A few things God’s put on my heart of late:
1) Today as I was praying about some things in my life that are going somewhat differently than I would like, I was drawn toward the plaintive cry of the psalmist: “How long, O Lord?” Almost immediately, the Spirit gave me a quick little nudge that amounted to, “I wish you wanted me as badly as you want comfort.”
He’s right (shocking, eh?). I often cry out “how long O Lord” with reference to trials I’m undergoing on earth, but I tend not to treat my separation from him as the worst of my trials. It’s rare that I beg him to give me a desire for him that supersedes my desire for comfort. Funny how I treat the root of all sorrow–my cut-off from him–so matter-of-factly, while the shadow of sorrow enacted on earth throws me for a loop every time. Even when I wish he would come back soon, it’s usually less about my excitement to see him face to face, and more about the fact that life isn’t going my way.
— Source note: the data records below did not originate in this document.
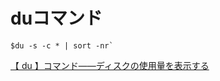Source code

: # duコマンド

```console
$du -s -c * | sort -nr`
```

[【 du 】コマンド――ディスクの使用量を表示する](https://www.atmarkit.co.jp/ait/articles/1610/25/news016.html)
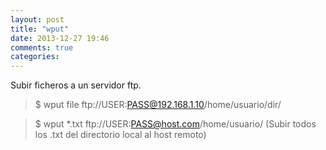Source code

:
 ```yaml
---
layout: post
title: "wput"
date: 2013-12-27 19:46
comments: true
categories: 
---
```

Subir ficheros a un servidor ftp.

>$ wput file ftp://USER:PASS@192.168.1.10/home/usuario/dir/

>$ wput *.txt ftp://USER:PASS@host.com/home/usuario/ (Subir todos los .txt del directorio local al host remoto)

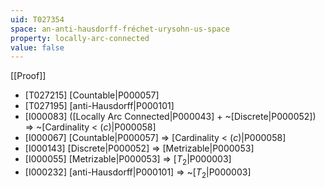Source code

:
 ```yaml
---
uid: T027354
space: an-anti-hausdorff-fréchet-urysohn-us-space
property: locally-arc-connected
value: false
---
```

[[Proof]]

* [T027215] [Countable|P000057]
* [T027195] [anti-Hausdorff|P000101]
* [I000083] ([Locally Arc Connected|P000043] + ~[Discrete|P000052]) => ~[Cardinality < $\mathfrak(c)$|P000058]
* [I000067] [Countable|P000057] => [Cardinality < $\mathfrak(c)$|P000058]
* [I000143] [Discrete|P000052] => [Metrizable|P000053]
* [I000055] [Metrizable|P000053] => [$T_2$|P000003]
* [I000232] [anti-Hausdorff|P000101] => ~[$T_2$|P000003]

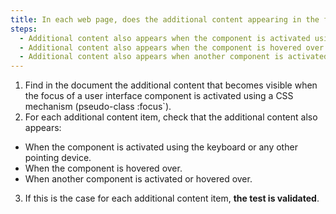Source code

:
 ```yaml
---
title: In each web page, does the additional content appearing in the focus of a [user interface component](#composant-d-interface) via CSS styles respect one of these conditions if necessary?
steps:
  - Additional content also appears when the component is activated using the keyboard and any pointing device.
  - Additional content also appears when the component is hovered over.
  - Additional content also appears when another component is activated or hovered over.
---
```


1. Find in the document the additional content that becomes visible when the focus of a user interface component is activated using a CSS mechanism (pseudo-class :focus`).
2. For each additional content item, check that the additional content also appears:

- When the component is activated using the keyboard or any other pointing device.
- When the component is hovered over.
- When another component is activated or hovered over.

3. If this is the case for each additional content item, **the test is validated**.

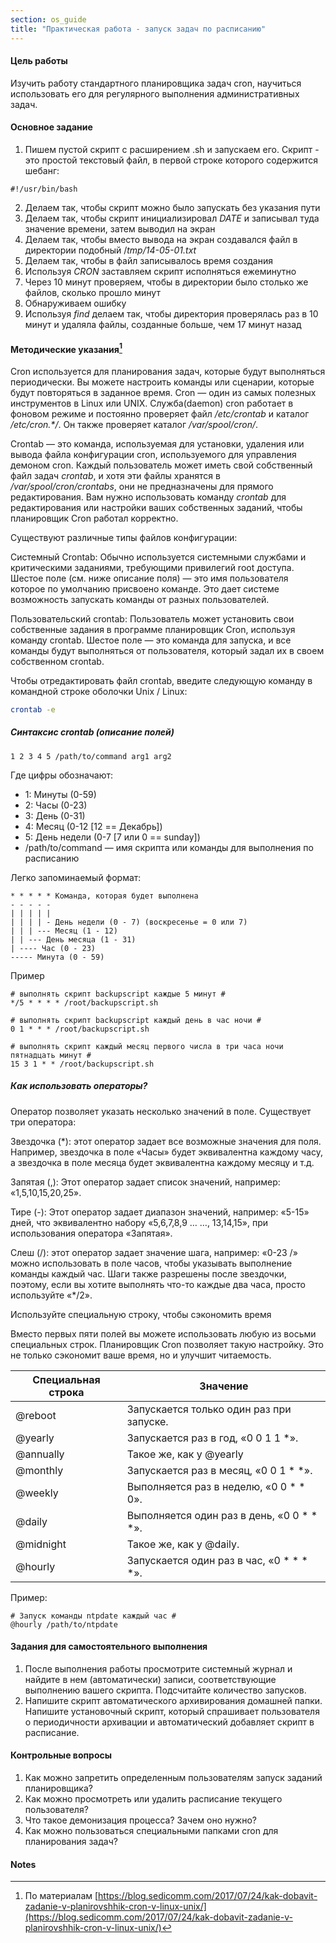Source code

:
 ```yaml
---
section: os_guide
title: "Практическая работа - запуск задач по расписанию"
---
```


#### Цель работы

Изучить работу стандартного планировщика задач cron, научиться использовать его для регулярного выполнения административных задач.

#### Основное задание


1. Пишем пустой скрипт с расширением .sh и запускаем его. Скрипт - это простой текстовый файл, в первой строке которого содержится шебанг:

```
#!/usr/bin/bash
```
2. Делаем так, чтобы скрипт можно было запускать без указания пути
3. Делаем так, чтобы скрипт инициализировал _DATE_ и записывал туда значение времени, затем выводил на экран
4. Делаем так, чтобы вместо вывода на экран создавался файл в директории подобный /_tmp/14-05-01.txt_
5. Делаем так, чтобы в файл записывалось время создания
6. Используя _CRON_ заставляем скрипт исполняться ежеминутно
7. Через 10 минут проверяем, чтобы в директории было столько же файлов, сколько прошло минут
8. Обнаруживаем ошибку
9. Используя _find_ делаем так, чтобы директория проверялась раз в 10 минут и удаляла файлы, созданные больше, чем 17 минут назад


#### Методические указания[^1]

Cron используется для планирования задач, которые будут выполняться периодически. Вы можете настроить команды или сценарии, которые будут повторяться в заданное время. Cron — один из самых полезных инструментов в Linux или UNIX. Служба(daemon) cron работает в фоновом режиме и постоянно проверяет файл _/etc/crontab_ и каталог _/etc/cron.\*/_. Он также проверяет каталог _/var/spool/cron/_.

Crontab — это команда, используемая для установки, удаления или вывода файла конфигурации cron, используемого для управления демоном cron. Каждый пользователь может иметь свой собственный файл задач _crontab_, и хотя эти файлы хранятся в _/var/spool/cron/crontabs_, они не предназначены для прямого редактирования. Вам нужно использовать команду _crontab_ для редактирования или настройки ваших собственных заданий, чтобы планировщик Cron работал корректно.

Существуют различные типы файлов конфигурации:

Системный Сrontab: Обычно используется системными службами и критическими заданиями, требующими привилегий root доступа. Шестое поле (см. ниже описание поля) — это имя пользователя которое по умолчанию присвоено команде. Это дает системе возможность запускать команды от разных пользователей.

Пользовательский crontab: Пользователь может установить свои собственные задания в программе планировщик Cron, используя команду crontab. Шестое поле — это команда для запуска, и все команды будут выполняться от пользователя, который задал их в своем собственном crontab.

Чтобы отредактировать файл crontab, введите следующую команду в командной строке оболочки Unix / Linux:

```bash
crontab -e
```

##### Синтаксис crontab (описание полей)

```
1 2 3 4 5 /path/to/command arg1 arg2
```

Где цифры обозначают:

* 1: Минуты (0-59)
* 2: Часы (0-23)
* 3: День (0-31)
* 4: Месяц (0-12 [12 == Декабрь])
* 5: День недели (0-7 [7 или 0 == sunday])
* /path/to/command — имя скрипта или команды для выполнения по расписанию

Легко запоминаемый формат:

```
* * * * * Команда, которая будет выполнена
- - - - -
| | | | |
| | | | - День недели (0 - 7) (воскресенье = 0 или 7)
| | | --- Месяц (1 - 12)
| | --- День месяца (1 - 31)
| ---- Час (0 - 23)
----- Минута (0 - 59)
```

Пример

```
# выполнять скрипт backupscript каждые 5 минут #
*/5 * * * * /root/backupscript.sh

# выполнять скрипт backupscript каждый день в час ночи #
0 1 * * * /root/backupscript.sh

# выполнять скрипт каждый месяц первого числа в три часа ночи пятнадцать минут #
15 3 1 * * /root/backupscript.sh
```

#####  Как использовать операторы?

Оператор позволяет указать несколько значений в поле. Существует три оператора:

Звездочка (\*): этот оператор задает все возможные значения для поля. Например, звездочка в поле «Часы» будет эквивалентна каждому часу, а звездочка в поле месяца будет эквивалентна каждому месяцу и т.д.

Запятая (,): Этот оператор задает список значений, например: «1,5,10,15,20,25».

Тире (-): Этот оператор задает диапазон значений, например: «5-15» дней, что эквивалентно набору «5,6,7,8,9 … …, 13,14,15», при использования оператора «Запятая».

Слеш (/): этот оператор задает значение шага, например: «0-23 /» можно использовать в поле часов, чтобы указывать выполнение команды каждый час. Шаги также разрешены после звездочки, поэтому, если вы хотите выполнять что-то каждые два часа, просто используйте «\*/2».

Используйте специальную строку, чтобы сэкономить время

Вместо первых пяти полей вы можете использовать любую из восьми специальных строк. Планировщик Cron  позволяет такую настройку. Это не только сэкономит ваше время, но и улучшит читаемость.

| Специальная строка | Значение |
|---|---|
| @reboot| Запускается только один раз при запуске.|
| @yearly| Запускается раз в год, «0 0 1 1 \*».|
| @annually | Такое же, как у @yearly|
| @monthly | Запускается раз в месяц, «0 0 1 \* \*».|
| @weekly | Выполняется раз в неделю, «0 0 \* \* 0».|
| @daily | Выполняется один раз в день, «0 0 \* \* \*».|
| @midnight | Такое же, как у @daily.|
| @hourly | Запускается один раз в час, «0 \* \* \* \*».|

Пример:

```
# Запуск команды ntpdate каждый час #
@hourly /path/to/ntpdate
```

#### Задания для самостоятельного выполнения

1. После выполнения работы просмотрите системный журнал и найдите в нем (автоматически) записи, соответствующие выполнению вашего скрипта. Подсчитайте количество запусков.
2. Напишите скрипт автоматического архивирования домашней папки. Напишите установочный скрипт, который спрашивает пользователя о периодичности архивации и автоматический добавляет скрипт в расписание.

#### Контрольные вопросы

1. Как можно запретить определенным пользователям запуск заданий планировщика?
2. Как можно просмотреть или удалить расписание текущего пользователя?
3. Что такое демонизация процесса? Зачем оно нужно?
4. Как можно пользоваться специальными папками cron для планирования задач?

#### Notes

[^1]:
     По материалам [https://blog.sedicomm.com/2017/07/24/kak-dobavit-zadanie-v-planirovshhik-cron-v-linux-unix/](https://blog.sedicomm.com/2017/07/24/kak-dobavit-zadanie-v-planirovshhik-cron-v-linux-unix/)
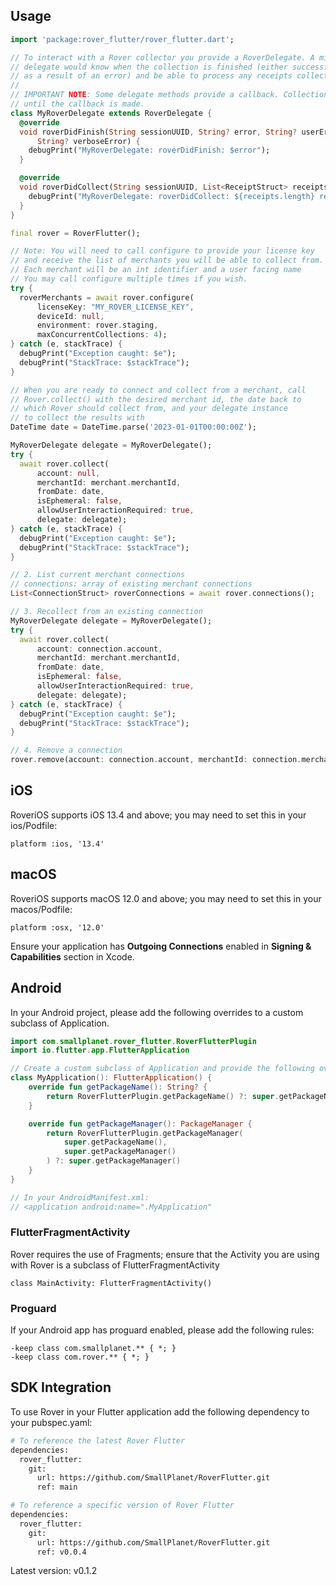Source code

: ## Usage

```dart
import 'package:rover_flutter/rover_flutter.dart';

// To interact with a Rover collector you provide a RoverDelegate. A minimal
// delegate would know when the collection is finished (either successfully or
// as a result of an error) and be able to process any receipts collected.
//
// IMPORTANT NOTE: Some delegate methods provide a callback. Collection will not continue
// until the callback is made.
class MyRoverDelegate extends RoverDelegate {
  @override
  void roverDidFinish(String sessionUUID, String? error, String? userError,
      String? verboseError) {
    debugPrint("MyRoverDelegate: roverDidFinish: $error");
  }

  @override
  void roverDidCollect(String sessionUUID, List<ReceiptStruct> receipts) {
    debugPrint("MyRoverDelegate: roverDidCollect: ${receipts.length} receipts");
  }
}
```

```dart
final rover = RoverFlutter();

// Note: You will need to call configure to provide your license key
// and receive the list of merchants you will be able to collect from.
// Each merchant will be an int identifier and a user facing name
// You may call configure multiple times if you wish.
try {
  roverMerchants = await rover.configure(
      licenseKey: "MY_ROVER_LICENSE_KEY",
      deviceId: null,
      environment: rover.staging,
      maxConcurrentCollections: 4);
} catch (e, stackTrace) {
  debugPrint("Exception caught: $e");
  debugPrint("StackTrace: $stackTrace");
}

// When you are ready to connect and collect from a merchant, call 
// Rover.collect() with the desired merchant id, the date back to
// which Rover should collect from, and your delegate instance
// to collect the results with
DateTime date = DateTime.parse('2023-01-01T00:00:00Z');

MyRoverDelegate delegate = MyRoverDelegate();
try {
  await rover.collect(
      account: null,
      merchantId: merchant.merchantId,
      fromDate: date,
      isEphemeral: false,
      allowUserInteractionRequired: true,
      delegate: delegate);
} catch (e, stackTrace) {
  debugPrint("Exception caught: $e");
  debugPrint("StackTrace: $stackTrace");
}

// 2. List current merchant connections
// connections: array of existing merchant connections
List<ConnectionStruct> roverConnections = await rover.connections();

// 3. Recollect from an existing connection
MyRoverDelegate delegate = MyRoverDelegate();
try {
  await rover.collect(
      account: connection.account,
      merchantId: merchant.merchantId,
      fromDate: date,
      isEphemeral: false,
      allowUserInteractionRequired: true,
      delegate: delegate);
} catch (e, stackTrace) {
  debugPrint("Exception caught: $e");
  debugPrint("StackTrace: $stackTrace");
}

// 4. Remove a connection
rover.remove(account: connection.account, merchantId: connection.merchantId);


```

## iOS

RoveriOS supports iOS 13.4 and above; you may need to set this in your ios/Podfile:

```
platform :ios, '13.4'
```

## macOS

RoveriOS supports macOS 12.0 and above; you may need to set this in your macos/Podfile:

```
platform :osx, '12.0'
```

Ensure your application has **Outgoing Connections** enabled in **Signing & Capabilities** section in Xcode.

## Android

In your Android project, please add the following overrides to a custom subclass of Application.

```kotlin
import com.smallplanet.rover_flutter.RoverFlutterPlugin
import io.flutter.app.FlutterApplication

// Create a custom subclass of Application and provide the following overrides
class MyApplication(): FlutterApplication() {
    override fun getPackageName(): String? {
        return RoverFlutterPlugin.getPackageName() ?: super.getPackageName()
    }

    override fun getPackageManager(): PackageManager {
        return RoverFlutterPlugin.getPackageManager(
            super.getPackageName(),
            super.getPackageManager()
        ) ?: super.getPackageManager()
    }
}

// In your AndroidManifest.xml:
// <application android:name=".MyApplication"
```

### FlutterFragmentActivity

Rover requires the use of Fragments; ensure that the Activity you are using with Rover is a subclass of FlutterFragmentActivity

```
class MainActivity: FlutterFragmentActivity()
```

### Proguard

If your Android app has proguard enabled, please add the following rules:

```
-keep class com.smallplanet.** { *; }
-keep class com.rover.** { *; }
```

## SDK Integration

To use Rover in your Flutter application add the following dependency to your pubspec.yaml:

```sh
# To reference the latest Rover Flutter
dependencies:
  rover_flutter:
    git:
      url: https://github.com/SmallPlanet/RoverFlutter.git
      ref: main

# To reference a specific version of Rover Flutter
dependencies:
  rover_flutter:
    git:
      url: https://github.com/SmallPlanet/RoverFlutter.git
      ref: v0.0.4
```



Latest version: v0.1.2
I wish I savored Christ more richly.
2) When our response to blessing ends in gratitude, we’re squandering opportunity. Blessings are to be spread, not hoarded. While it’s important to be grateful for the blessings we’re given, they are not given primarily for our joy, but for God’s glory. We’re blessed so that we can be bless others. I was thanking God for a full tank of gas while going through a quick gratitude check-in the other day, and he pushed back a little with, “How are you going to bless someone with that?” It was a great reminder that yes, he provides and blesses, but no blessing should end with me.
3) Jehovah Jireh will provide. It’s his nature and joy to care for his children. As I’ve been studying provision lately, I’ve noticed that Paul really harps on the themes of gratitude and provision; you know, the same Paul who was beaten, stoned, whipped, shipwrecked, bitten by a poisonous snake, left hungry and cold and frustrated by the churches he’d helped to plant. That Paul, who had pretty much the worst life ever, could still rejoice and say that God provides. Clearly he was looking beyond the dictates of this world to decipher the definition of provision. It’s easy to fear hunger or cold or beatings or poisonous snakes when I read those accounts, but I can’t forget that Paul was joyful in all that; he could choose joy because he had met Christ intimately, and therefore knew that Christ was and is better than anything the world can offer. I want to get to a point where I can accept whatever God provides with gratitude, joy, and the certainty that what he’s provided, and nothing more, is truly what I need.